Voices to come: still listening, commenting, and partnering

Posted on: March 9, 2017 | By: Tom Arcaro | Filed under: General posts on the humanitarian aid industry

Voices to come:  still listening, commenting, and partnering

Though Aid Worker Voices was published last September, my work in listening to aid and development workers did not end with that benchmark.  Quite the opposite, in the last six months I have been in close contact with many interesting souls working in the sector both here in my home country and around the world.

Of immediate note are two major projects currently in the works.

Screenshot 2017-03-06 16.41.51

Local aid workers
My blog post on Zambian aid workers caught the eye of Filipino aid worker Arbie Baguios, and I am working with him now to learn more about the views of aid and development workers in the Philippines.  With a population of over 100 million, there are many thousands of Filipinos doing aid and development work, some for domestic organizations such as the Philippine Disaster Relief Organization (PeDRO), others for transnational organizations like the International Committee of the Red Cross (ICRC), and many even working in the CSR branches of private businesses.

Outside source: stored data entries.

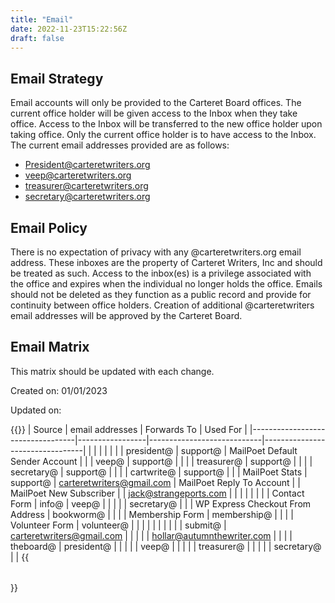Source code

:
```yaml
---
title: "Email"
date: 2022-11-23T15:22:56Z
draft: false
---
```


## Email Strategy

Email accounts will only be provided to the Carteret Board offices. The current office holder will be given access to the Inbox when they take office. Access to the Inbox will be transferred to the new office holder upon taking office. Only the current office holder is to have access to the Inbox. The current email addresses provided are as follows:
- President@carteretwriters.org
- veep@carteretwriters.org
- treasurer@carteretwriters.org
- secretary@carteretwriters.org

## Email Policy

There is no expectation of privacy with any @carteretwriters.org email address. These inboxes are the property of Carteret Writers, Inc and should be treated as such. Access to the inbox(es) is a privilege associated with the office and expires when the individual no longer holds the office. Emails should not be deleted as they function as a public record and provide for continuity between office holders. Creation of additional @carteretwriters email addresses will be approved by the Carteret Board.

## Email Matrix

This matrix should be updated with each change.

Created on: 01/01/2023

Updated on: 

{{<table table table-striped table-bordered>}}
| Source                           | email addresses | Forwards To                | Used For                        |
|----------------------------------|-----------------|----------------------------|---------------------------------|
|                                  |                 |                            |                                 |
|                                  | president@      | support@                   | MailPoet Default Sender Account |
|                                  | veep@           | support@                   |                                 |
|                                  | treasurer@      | support@                   |                                 |
|                                  | secretary@      | support@                   |                                 |
|                                  | cartwrite@      | support@                   |                                 |
| MailPoet Stats                   | support@        | carteretwriters@gmail.com  | MailPoet Reply To Account       |
| MailPoet New Subscriber          |                 | jack@strangeports.com      |                                 |
|                                  |                 |                            |                                 |
| Contact Form                     | info@           | veep@                      |                                 |
|                                  |                 | secretary@                 |                                 |
| WP Express Checkout From Address | bookworm@       |                            |                                 |
| Membership Form                  | membership@     |                            |                                 |
| Volunteer Form                   | volunteer@     |                            |                                 |
|                                  |                 |                            |                                 |
|                                  | submit@         | carteretwriters@gmail.com  |                                 |
|                                  |                 | hollar@autumnthewriter.com |                                 |
|                                  | theboard@       | president@                 |                                 |
|                                  |                 | veep@                      |                                 |
|                                  |                 | treasurer@                 |                                 |
|                                  |                 | secretary@                 |                                 |
{{</table>}}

Arbie and I will work to find out what these many voices have to say about the sector as it exists in the Philippines and report and comment on what we learn in the coming weeks.

Screenshot 2017-03-09 15.00.30

LGBTQI+ aid workers
Veteran aid worker Ryan Arias Delafosse helped to spread the word about a survey that was the basis for the chapter on (and blog post about) LGBTQI+ women and men in the sector.  Though that research six months ago shed light on man
y questions, we both felt that more voices needed to heard on a range of additional, mostly HR related, issues.  The new survey we are working on will be a collaborative effort vetted by Ryan and other industry insiders. Our focus will be on both LGBTQI+ workers and non-LGBTQI+ friends, colleagues, family, and local staff as allies.

Some questions we are considering include

  • How do aid workers handle visa applications for their wives, husbands, and partners when planning for deployment to
    countries with anti-LGTBQI+ laws?
  • In what ways is day to day life impacted both at work and during non-work hours and what are the risks -and rewards- in both settings for LBGTQI+ workers?
  • How important are non-LGBTQI+ allies? Are they critical for both emotional and physical security/sanity in the field, at HQ, and in life in general?  How does one know if they are being an effective ally?  What are mistake allies make when trying too little or too hard?
  • What functions do social networking sites serve for LBGTQI+ workers?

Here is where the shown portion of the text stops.